(Records from a data collection)
==========
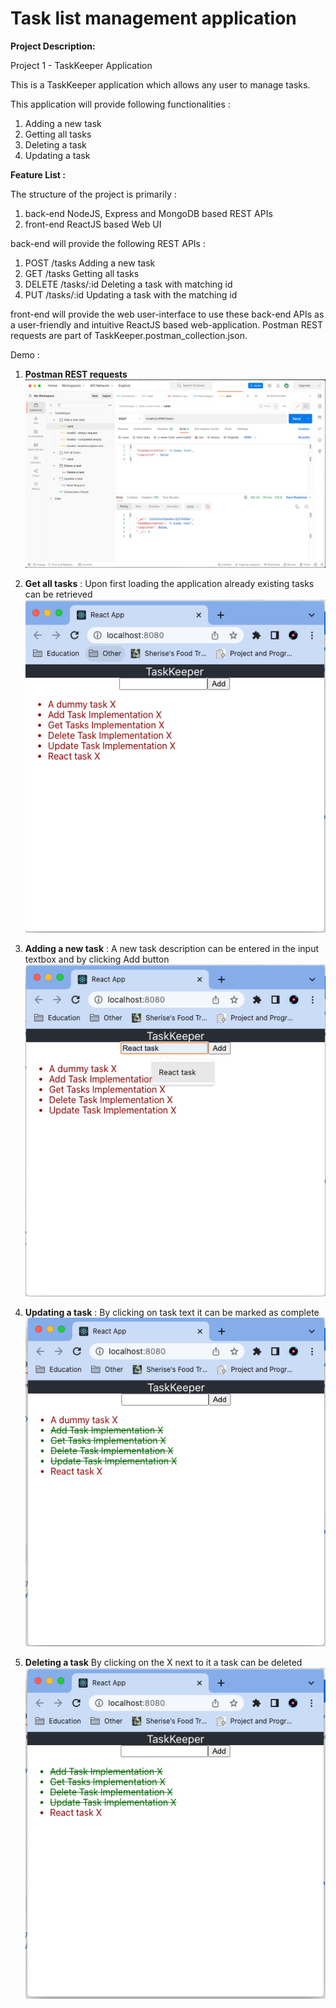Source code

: # Task list management application

<b>Project Description:</b>

Project 1 - TaskKeeper Application

This is a TaskKeeper application which allows any user to manage tasks.

This application will provide following functionalities :
1) Adding a new task
2) Getting all tasks
3) Deleting a task
4) Updating a task

<b>Feature List : </b>

The structure of the project is primarily :
1) back-end    NodeJS, Express and MongoDB based REST APIs
2) front-end   ReactJS based Web UI

back-end will provide the following REST APIs :
1) POST   /tasks       Adding a new task
2) GET    /tasks       Getting all tasks
3) DELETE /tasks/:id   Deleting a task with matching id
4) PUT    /tasks/:id   Updating a task with the matching id

front-end will provide the web user-interface to use these back-end APIs as a user-friendly and intuitive ReactJS based web-application.
Postman REST requests are part of TaskKeeper.postman_collection.json.

Demo :

1. <b> Postman REST requests</b> <br>
![Alt text](demo/Postman.png?raw=true "Postman REST requests") <br>

2. <b> Get all tasks</b>  : Upon first loading the application already existing tasks can be retrieved<br>
![Alt text](demo/GetAllTasks.png?raw=true "Get All Tasks") <br>

2. <b> Adding a new task</b>  : A new task description can be entered in the input textbox and by clicking Add button<br>
![Alt text](demo/AddTask.png?raw=true "Add Task") <br>

4. <b> Updating a task</b> : By clicking on task text it can be marked as complete<br>
![Alt text](demo/UpdatedTask.png?raw=true "Updating A Task") <br>

5. <b> Deleting a task</b> By clicking on the X next to it a task can be deleted<br>
![Alt text](demo/DeletedTask.png?raw=true "Deleting A Task") <br>
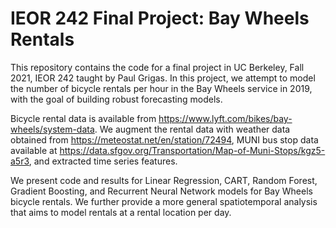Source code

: # IEOR 242 Final Project: Bay Wheels Rentals

This repository contains the code for a final project in UC Berkeley, Fall 2021, IEOR 242 taught by Paul Grigas. In this project, we attempt to model the number of bicycle rentals per hour in the Bay Wheels service in 2019, with the goal of building robust forecasting models.

Bicycle rental data is available from https://www.lyft.com/bikes/bay-wheels/system-data. We augment the rental data with weather data obtained from https://meteostat.net/en/station/72494, MUNI bus stop data available at https://data.sfgov.org/Transportation/Map-of-Muni-Stops/kgz5-a5r3, and extracted time series features.

We present code and results for Linear Regression, CART, Random Forest, Gradient Boosting, and Recurrent Neural Network models for Bay Wheels bicycle rentals. We further provide a more general spatiotemporal analysis that aims to model rentals at a rental location per day.
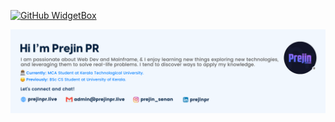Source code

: [![GitHub WidgetBox](https://github-widgetbox.vercel.app/api/profile?username=HMAHD&theme=nautilus&data=followers,repositories,stars,commits)](https://github.com/HMAHD)


[![Prejin Senan](https://github.com/prejin2310/prejin2310/blob/9da592a92cd610e68a991e2426a1f970ee20331f/github1.png)](https://prejinpr.live/)
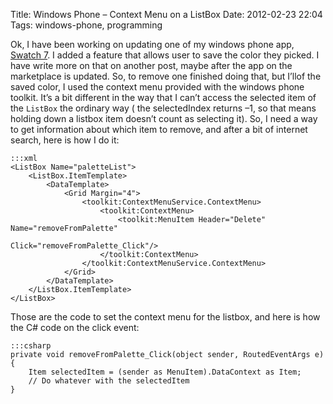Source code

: Title: Windows Phone – Context Menu on a ListBox
Date: 2012-02-23 22:04
Tags: windows-phone, programming

Ok, I have been working on updating one of my windows phone app,
[Swatch 7][link1]. I added a feature that allows user to save the color they
picked. I have write more on that on another post, maybe after the app
on the marketplace is updated. So, to remove one finished doing that,
but I’llof the saved color, I used the context menu provided with the
windows phone toolkit. It’s a bit different in the way that I can’t
access the selected item of the `ListBox` the ordinary way ( the
selectedIndex returns –1, so that means holding down a listbox item
doesn’t count as selecting it). So, I need a way to get information
about which item to remove, and after a bit of internet search, here is
how I do it:

    :::xml
    <ListBox Name="paletteList">
        <ListBox.ItemTemplate>
            <DataTemplate>
                <Grid Margin="4">
                    <toolkit:ContextMenuService.ContextMenu>
                        <toolkit:ContextMenu>
                            <toolkit:MenuItem Header="Delete" Name="removeFromPalette"
                                            Click="removeFromPalette_Click"/>
                        </toolkit:ContextMenu>
                    </toolkit:ContextMenuService.ContextMenu>
                </Grid>
            </DataTemplate>
        </ListBox.ItemTemplate>
    </ListBox>

Those are the code to set the context menu for the listbox, and here is
how the C# code on the click event:

    :::csharp
    private void removeFromPalette_Click(object sender, RoutedEventArgs e)
    {
        Item selectedItem = (sender as MenuItem).DataContext as Item;
        // Do whatever with the selectedItem
    }

[link1]: http://www.windowsphone.com/en-US/apps/dca01efc-aaf9-4785-a165-642d8b8def34
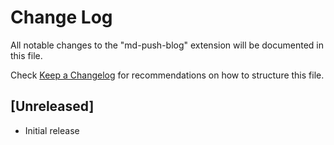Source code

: # Change Log

All notable changes to the "md-push-blog" extension will be documented in this file.

Check [Keep a Changelog](http://keepachangelog.com/) for recommendations on how to structure this file.

## [Unreleased]

- Initial release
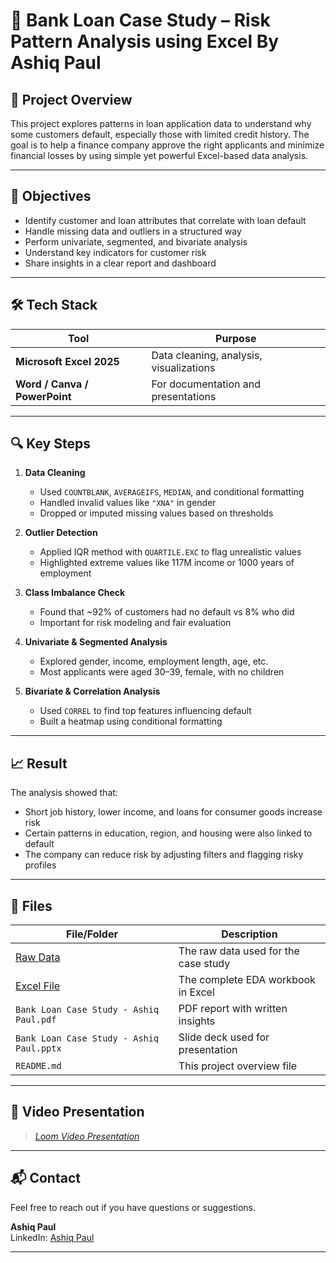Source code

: # 🏦 Bank Loan Case Study – Risk Pattern Analysis using Excel By Ashiq Paul

## 📌 Project Overview

This project explores patterns in loan application data to understand why some customers default, especially those with limited credit history. The goal is to help a finance company approve the right applicants and minimize financial losses by using simple yet powerful Excel-based data analysis.

---

## 🧭 Objectives

- Identify customer and loan attributes that correlate with loan default
- Handle missing data and outliers in a structured way
- Perform univariate, segmented, and bivariate analysis
- Understand key indicators for customer risk
- Share insights in a clear report and dashboard

---

## 🛠️ Tech Stack

| Tool              | Purpose                                   |
|-------------------|-------------------------------------------|
| **Microsoft Excel 2025** | Data cleaning, analysis, visualizations        |
| **Word / Canva / PowerPoint** | For documentation and presentations       |

---

## 🔍 Key Steps

1. **Data Cleaning**
   - Used `COUNTBLANK`, `AVERAGEIFS`, `MEDIAN`, and conditional formatting
   - Handled invalid values like `"XNA"` in gender
   - Dropped or imputed missing values based on thresholds

2. **Outlier Detection**
   - Applied IQR method with `QUARTILE.EXC` to flag unrealistic values
   - Highlighted extreme values like 117M income or 1000 years of employment

3. **Class Imbalance Check**
   - Found that ~92% of customers had no default vs 8% who did
   - Important for risk modeling and fair evaluation

4. **Univariate & Segmented Analysis**
   - Explored gender, income, employment length, age, etc.
   - Most applicants were aged 30–39, female, with no children

5. **Bivariate & Correlation Analysis**
   - Used `CORREL` to find top features influencing default
   - Built a heatmap using conditional formatting

---

## 📈 Result

The analysis showed that:
- Short job history, lower income, and loans for consumer goods increase risk
- Certain patterns in education, region, and housing were also linked to default
- The company can reduce risk by adjusting filters and flagging risky profiles

---

## 📁 Files

| File/Folder | Description |
|-------------|-------------|
| [Raw Data](https://drive.google.com/drive/folders/1w32shC4dyunH2An-XcVAHr9NMci7SZOj?usp=sharing) | The raw data used for the case study |
| [Excel File](https://docs.google.com/spreadsheets/d/1nE-GiNwZo47OF-ZM38DWNUjzQS4CtUf6/edit?usp=sharing&ouid=110084775411420359517&rtpof=true&sd=true) | The complete EDA workbook in Excel |
| `Bank Loan Case Study - Ashiq Paul.pdf` | PDF report with written insights |
| `Bank Loan Case Study - Ashiq Paul.pptx` | Slide deck used for presentation |
| `README.md` | This project overview file |

---

## 🎥 Video Presentation
> *[Loom Video Presentation](https://www.loom.com/share/1083c3158c22431693d7dbdd0017e3ff?sid=5059acab-b36f-4ab7-9992-14ee82ac7438)*

---

## 📬 Contact

Feel free to reach out if you have questions or suggestions.

**Ashiq Paul**   
LinkedIn: [Ashiq Paul](https://linkedin.com/in/ashiqpaul)

---
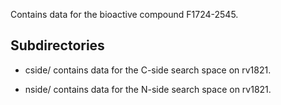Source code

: Contains data for the bioactive compound F1724-2545.

## Subdirectories

- cside/ contains data for the C-side search space on rv1821.

- nside/ contains data for the N-side search space on rv1821.

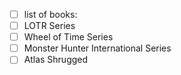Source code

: - [ ] list of books:
- [ ] LOTR Series
- [ ] Wheel of Time Series
- [ ] Monster Hunter International Series
- [ ] Atlas Shrugged
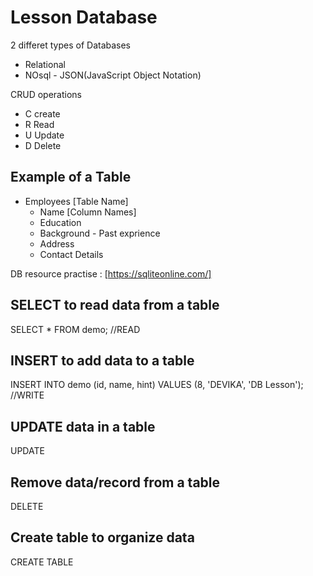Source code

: 

# Lesson Database

2 differet types of Databases
- Relational
- NOsql - JSON(JavaScript Object Notation)


CRUD operations
- C create
- R Read
- U Update
- D Delete

## Example of a Table
- Employees [Table Name]
    - Name  [Column Names]
    - Education
    - Background - Past exprience
    - Address
    - Contact Details

DB resource practise : [https://sqliteonline.com/]






## SELECT to read data from a table

SELECT * FROM demo; //READ

## INSERT to add data to a table
INSERT INTO demo (id, name, hint)
VALUES (8, 'DEVIKA', 'DB Lesson');  //WRITE

## UPDATE data in a table
UPDATE 

## Remove data/record from a table
DELETE

## Create table to organize data
CREATE TABLE 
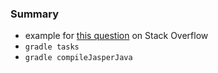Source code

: 
### Summary 

* example for [this question](https://stackoverflow.com/questions/64523134) on Stack Overflow
* `gradle tasks`
* `gradle compileJasperJava`
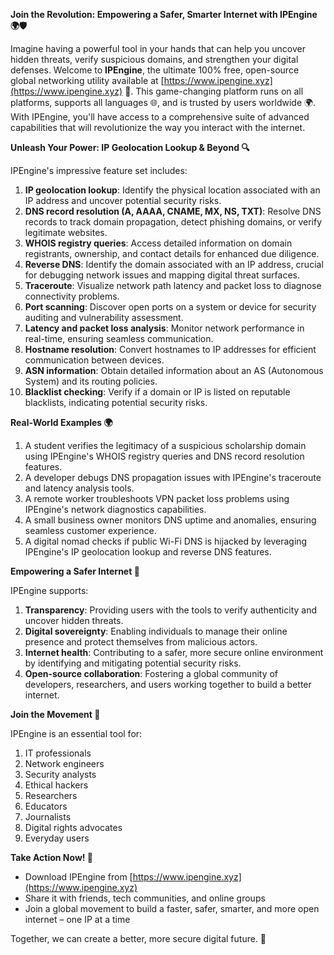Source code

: **Join the Revolution: Empowering a Safer, Smarter Internet with IPEngine 🌍🛡️**

Imagine having a powerful tool in your hands that can help you uncover hidden threats, verify suspicious domains, and strengthen your digital defenses. Welcome to **IPEngine**, the ultimate 100% free, open-source global networking utility available at [https://www.ipengine.xyz](https://www.ipengine.xyz) 📡. This game-changing platform runs on all platforms, supports all languages 🌐, and is trusted by users worldwide 🌍. With IPEngine, you'll have access to a comprehensive suite of advanced capabilities that will revolutionize the way you interact with the internet.

**Unleash Your Power: IP Geolocation Lookup & Beyond 🔍**

IPEngine's impressive feature set includes:

1. **IP geolocation lookup**: Identify the physical location associated with an IP address and uncover potential security risks.
2. **DNS record resolution (A, AAAA, CNAME, MX, NS, TXT)**: Resolve DNS records to track domain propagation, detect phishing domains, or verify legitimate websites.
3. **WHOIS registry queries**: Access detailed information on domain registrants, ownership, and contact details for enhanced due diligence.
4. **Reverse DNS**: Identify the domain associated with an IP address, crucial for debugging network issues and mapping digital threat surfaces.
5. **Traceroute**: Visualize network path latency and packet loss to diagnose connectivity problems.
6. **Port scanning**: Discover open ports on a system or device for security auditing and vulnerability assessment.
7. **Latency and packet loss analysis**: Monitor network performance in real-time, ensuring seamless communication.
8. **Hostname resolution**: Convert hostnames to IP addresses for efficient communication between devices.
9. **ASN information**: Obtain detailed information about an AS (Autonomous System) and its routing policies.
10. **Blacklist checking**: Verify if a domain or IP is listed on reputable blacklists, indicating potential security risks.

**Real-World Examples 🌍**

1. A student verifies the legitimacy of a suspicious scholarship domain using IPEngine's WHOIS registry queries and DNS record resolution features.
2. A developer debugs DNS propagation issues with IPEngine's traceroute and latency analysis tools.
3. A remote worker troubleshoots VPN packet loss problems using IPEngine's network diagnostics capabilities.
4. A small business owner monitors DNS uptime and anomalies, ensuring seamless customer experience.
5. A digital nomad checks if public Wi-Fi DNS is hijacked by leveraging IPEngine's IP geolocation lookup and reverse DNS features.

**Empowering a Safer Internet 🚀**

IPEngine supports:

1. **Transparency**: Providing users with the tools to verify authenticity and uncover hidden threats.
2. **Digital sovereignty**: Enabling individuals to manage their online presence and protect themselves from malicious actors.
3. **Internet health**: Contributing to a safer, more secure online environment by identifying and mitigating potential security risks.
4. **Open-source collaboration**: Fostering a global community of developers, researchers, and users working together to build a better internet.

**Join the Movement 🌟**

IPEngine is an essential tool for:

1. IT professionals
2. Network engineers
3. Security analysts
4. Ethical hackers
5. Researchers
6. Educators
7. Journalists
8. Digital rights advocates
9. Everyday users

**Take Action Now! 🔔**

* Download IPEngine from [https://www.ipengine.xyz](https://www.ipengine.xyz)
* Share it with friends, tech communities, and online groups
* Join a global movement to build a faster, safer, smarter, and more open internet – one IP at a time

Together, we can create a better, more secure digital future. 🌟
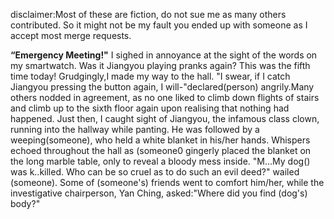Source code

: disclaimer:Most of these are fiction, do not sue me as many others contributed. So it might not be my fault you ended up with someone as I accept most merge requests.


**“Emergency Meeting!"**
   I sighed in annoyance at the sight of the words on my smartwatch. Was it Jiangyou playing pranks again? This was the fifth time today! Grudgingly,I made my way to the hall.        "I swear, if I catch Jiangyou pressing the button again, I will-"declared(person) angrily.Many others nodded in agreement, as no one liked to climb down flights of stairs and climb up to the sixth floor again upon realising that nothing had happened. Just then, I caught sight of Jiangyou, the infamous class clown, running into the hallway while panting.
    He was followed by a weeping(someone), who held a white blanket in his/her hands. Whispers echoed throughout the hall as (someone0 gingerly placed the  blanket on the long marble table, only to reveal a bloody mess inside.
    "M...My dog() was k..killed. Who can be so cruel as to do such an evil deed?" wailed (someone).
     Some of (someone's) friends went to comfort him/her, while the investigative chairperson, Yan Ching, asked:"Where did you find (dog's) body?"
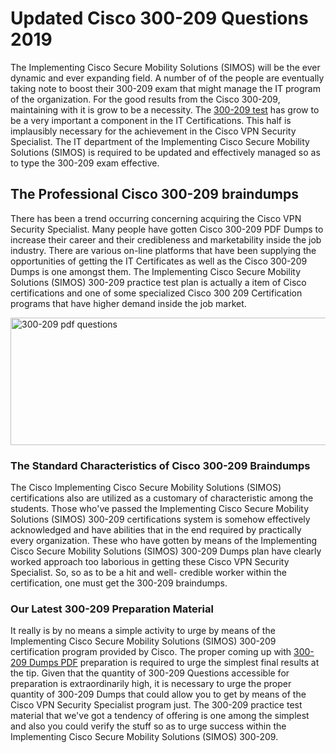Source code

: <h1><strong>Updated Cisco 300-209 Questions 2019</strong></h1>
<p>The Implementing Cisco Secure Mobility Solutions (SIMOS) will be the ever dynamic and ever expanding field. A number of of the people are eventually taking note to boost their 300-209 exam that might manage the IT program of the organization. For the good results from the Cisco 300-209, maintaining with it is grow to be a necessity. The <a href="https://www.securedumps.com/300-209-cheat-sheet.html">300-209 test</a> has grow to be a very important a component in the IT Certifications. This half is implausibly necessary for the achievement in the Cisco VPN Security Specialist. The IT department of the Implementing Cisco Secure Mobility Solutions (SIMOS) is required to be updated and effectively managed so as to type the 300-209 exam effective.</p>
<h2><strong>The Professional Cisco 300-209 braindumps</strong></h2>
<p>There has been a trend occurring concerning acquiring the Cisco VPN Security Specialist. Many people have gotten Cisco 300-209 PDF Dumps to increase their career and their credibleness and marketability inside the job industry. There are various on-line platforms that have been supplying the opportunities of getting the IT Certificates as well as the Cisco 300-209 Dumps is one amongst them. The Implementing Cisco Secure Mobility Solutions (SIMOS) 300-209 practice test plan is actually a item of Cisco certifications and one of some specialized Cisco 300 209 Certification programs that have higher demand inside the job market.</p>
<p><a href="https://www.securedumps.com/300-209-cheat-sheet.html"><img src="https://i.imgur.com/LkNlujf.jpg" alt="300-209 pdf questions" width="550" height="204" /></a></p>
<h3><strong>The Standard Characteristics of Cisco 300-209 Braindumps</strong></h3>
<p>The Cisco Implementing Cisco Secure Mobility Solutions (SIMOS) certifications also are utilized as a customary of characteristic among the students. Those who've passed the Implementing Cisco Secure Mobility Solutions (SIMOS) 300-209 certifications system is somehow effectively acknowledged and have abilities that in the end required by practically every organization. These who have gotten by means of the Implementing Cisco Secure Mobility Solutions (SIMOS) 300-209 Dumps plan have clearly worked approach too laborious in getting these Cisco VPN Security Specialist. So, so as to be a hit and well- credible worker within the certification, one must get the 300-209 braindumps.</p>
<h3><strong>Our Latest 300-209 Preparation Material</strong></h3>
<p>It really is by no means a simple activity to urge by means of the Implementing Cisco Secure Mobility Solutions (SIMOS) 300-209 certification program provided by Cisco. The proper coming up with <a href="https://www.securedumps.com/300-209-cheat-sheet.html">300-209 Dumps PDF</a> preparation is required to urge the simplest final results at the tip. Given that the quantity of 300-209 Questions accessible for preparation is extraordinarily high, it is necessary to urge the proper quantity of 300-209 Dumps that could allow you to get by means of the Cisco VPN Security Specialist program just. The 300-209 practice test material that we've got a tendency of offering is one among the simplest and also you could verify the stuff so as to urge success within the Implementing Cisco Secure Mobility Solutions (SIMOS) 300-209.</p>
==========
§ DIRECTIONS FOR THIS TASK
Count the lines above that contain "issues" and reply with the figure alone.

§ RESPONSE FOR THIS EXERCISE
2